Dataset entries
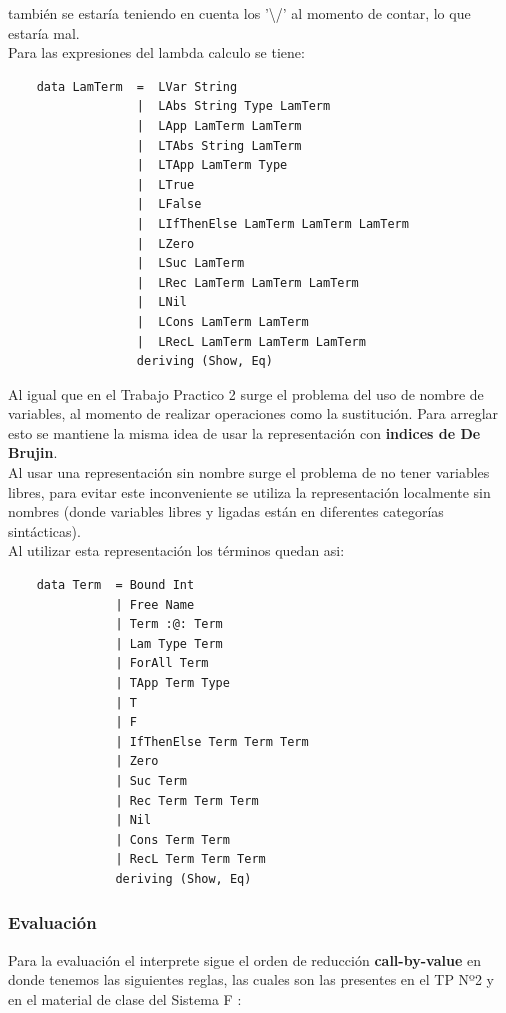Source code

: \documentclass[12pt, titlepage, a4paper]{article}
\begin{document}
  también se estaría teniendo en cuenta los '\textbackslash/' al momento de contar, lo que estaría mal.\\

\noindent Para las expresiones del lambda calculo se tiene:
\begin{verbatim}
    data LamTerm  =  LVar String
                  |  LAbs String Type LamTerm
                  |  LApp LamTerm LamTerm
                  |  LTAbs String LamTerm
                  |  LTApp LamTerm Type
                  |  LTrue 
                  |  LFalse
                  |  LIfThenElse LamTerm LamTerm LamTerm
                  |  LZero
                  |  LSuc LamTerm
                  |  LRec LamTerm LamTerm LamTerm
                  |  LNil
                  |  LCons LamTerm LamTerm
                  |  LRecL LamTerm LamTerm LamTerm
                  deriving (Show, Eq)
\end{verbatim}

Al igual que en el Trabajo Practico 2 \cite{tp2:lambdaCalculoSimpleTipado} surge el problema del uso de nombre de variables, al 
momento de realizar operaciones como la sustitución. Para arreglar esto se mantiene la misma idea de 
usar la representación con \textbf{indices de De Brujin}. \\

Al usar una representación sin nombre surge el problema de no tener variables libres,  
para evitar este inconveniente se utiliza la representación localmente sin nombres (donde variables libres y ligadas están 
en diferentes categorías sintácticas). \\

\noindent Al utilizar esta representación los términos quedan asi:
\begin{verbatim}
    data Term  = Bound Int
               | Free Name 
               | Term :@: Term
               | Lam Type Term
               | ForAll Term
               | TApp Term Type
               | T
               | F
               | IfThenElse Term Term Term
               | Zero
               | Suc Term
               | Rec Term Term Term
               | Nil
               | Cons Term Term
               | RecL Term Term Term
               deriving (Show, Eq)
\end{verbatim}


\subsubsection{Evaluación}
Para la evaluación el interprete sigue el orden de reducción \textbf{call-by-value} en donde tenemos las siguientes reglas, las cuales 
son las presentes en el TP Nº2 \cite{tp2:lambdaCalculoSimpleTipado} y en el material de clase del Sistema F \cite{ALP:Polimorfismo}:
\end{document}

## REQUIRED WORK
Exactly the lines from the one containing "son las presentes" to the final line of the data, both included, should be printed, and nothing more.

## THE ANSWER
son las presentes en el TP Nº2 \cite{tp2:lambdaCalculoSimpleTipado} y en el material de clase del Sistema F \cite{ALP:Polimorfismo}:
\end{document}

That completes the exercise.